(Rendered images with source text)
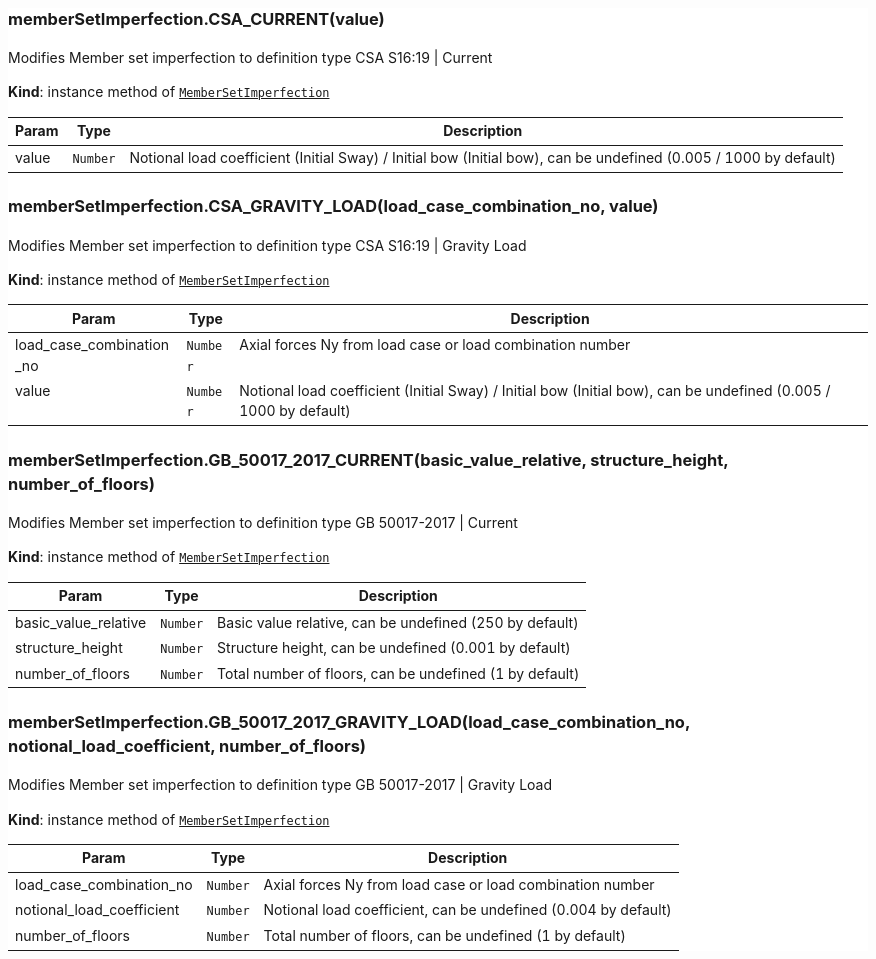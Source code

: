 <a name="MemberSetImperfection+CSA_CURRENT"></a>

### memberSetImperfection.CSA\_CURRENT(value)
Modifies Member set imperfection to definition type CSA S16:19 | Current

**Kind**: instance method of [<code>MemberSetImperfection</code>](#MemberSetImperfection)  

| Param | Type | Description |
| --- | --- | --- |
| value | <code>Number</code> | Notional load coefficient (Initial Sway) / Initial bow (Initial bow), can be undefined (0.005 / 1000 by default) |

<a name="MemberSetImperfection+CSA_GRAVITY_LOAD"></a>

### memberSetImperfection.CSA\_GRAVITY\_LOAD(load_case_combination_no, value)
Modifies Member set imperfection to definition type CSA S16:19 | Gravity Load

**Kind**: instance method of [<code>MemberSetImperfection</code>](#MemberSetImperfection)  

| Param | Type | Description |
| --- | --- | --- |
| load_case_combination_no | <code>Number</code> | Axial forces Ny from load case or load combination number |
| value | <code>Number</code> | Notional load coefficient (Initial Sway) / Initial bow (Initial bow), can be undefined (0.005 / 1000 by default) |

<a name="MemberSetImperfection+GB_50017_2017_CURRENT"></a>

### memberSetImperfection.GB\_50017\_2017\_CURRENT(basic_value_relative, structure_height, number_of_floors)
Modifies Member set imperfection to definition type GB 50017-2017 | Current

**Kind**: instance method of [<code>MemberSetImperfection</code>](#MemberSetImperfection)  

| Param | Type | Description |
| --- | --- | --- |
| basic_value_relative | <code>Number</code> | Basic value relative, can be undefined (250 by default) |
| structure_height | <code>Number</code> | Structure height, can be undefined (0.001 by default) |
| number_of_floors | <code>Number</code> | Total number of floors, can be undefined (1 by default) |

<a name="MemberSetImperfection+GB_50017_2017_GRAVITY_LOAD"></a>

### memberSetImperfection.GB\_50017\_2017\_GRAVITY\_LOAD(load_case_combination_no, notional_load_coefficient, number_of_floors)
Modifies Member set imperfection to definition type GB 50017-2017 | Gravity Load

**Kind**: instance method of [<code>MemberSetImperfection</code>](#MemberSetImperfection)  

| Param | Type | Description |
| --- | --- | --- |
| load_case_combination_no | <code>Number</code> | Axial forces Ny from load case or load combination number |
| notional_load_coefficient | <code>Number</code> | Notional load coefficient, can be undefined (0.004 by default) |
| number_of_floors | <code>Number</code> | Total number of floors, can be undefined (1 by default) |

Required work:
Please restate the entries word for word. Skip the pictures.

Your response:
Source code

: <a name="MemberSetImperfection+CSA_CURRENT"></a>

### memberSetImperfection.CSA\_CURRENT(value)
Modifies Member set imperfection to definition type CSA S16:19 | Current

**Kind**: instance method of [<code>MemberSetImperfection</code>](#MemberSetImperfection)  

| Param | Type | Description |
| --- | --- | --- |
| value | <code>Number</code> | Notional load coefficient (Initial Sway) / Initial bow (Initial bow), can be undefined (0.005 / 1000 by default) |

<a name="MemberSetImperfection+CSA_GRAVITY_LOAD"></a>

### memberSetImperfection.CSA\_GRAVITY\_LOAD(load_case_combination_no, value)
Modifies Member set imperfection to definition type CSA S16:19 | Gravity Load

**Kind**: instance method of [<code>MemberSetImperfection</code>](#MemberSetImperfection)  

| Param | Type | Description |
| --- | --- | --- |
| load_case_combination_no | <code>Number</code> | Axial forces Ny from load case or load combination number |
| value | <code>Number</code> | Notional load coefficient (Initial Sway) / Initial bow (Initial bow), can be undefined (0.005 / 1000 by default) |

<a name="MemberSetImperfection+GB_50017_2017_CURRENT"></a>

### memberSetImperfection.GB\_50017\_2017\_CURRENT(basic_value_relative, structure_height, number_of_floors)
Modifies Member set imperfection to definition type GB 50017-2017 | Current

**Kind**: instance method of [<code>MemberSetImperfection</code>](#MemberSetImperfection)  

| Param | Type | Description |
| --- | --- | --- |
| basic_value_relative | <code>Number</code> | Basic value relative, can be undefined (250 by default) |
| structure_height | <code>Number</code> | Structure height, can be undefined (0.001 by default) |
| number_of_floors | <code>Number</code> | Total number of floors, can be undefined (1 by default) |

<a name="MemberSetImperfection+GB_50017_2017_GRAVITY_LOAD"></a>

### memberSetImperfection.GB\_50017\_2017\_GRAVITY\_LOAD(load_case_combination_no, notional_load_coefficient, number_of_floors)
Modifies Member set imperfection to definition type GB 50017-2017 | Gravity Load

**Kind**: instance method of [<code>MemberSetImperfection</code>](#MemberSetImperfection)  

| Param | Type | Description |
| --- | --- | --- |
| load_case_combination_no | <code>Number</code> | Axial forces Ny from load case or load combination number |
| notional_load_coefficient | <code>Number</code> | Notional load coefficient, can be undefined (0.004 by default) |
| number_of_floors | <code>Number</code> | Total number of floors, can be undefined (1 by default) |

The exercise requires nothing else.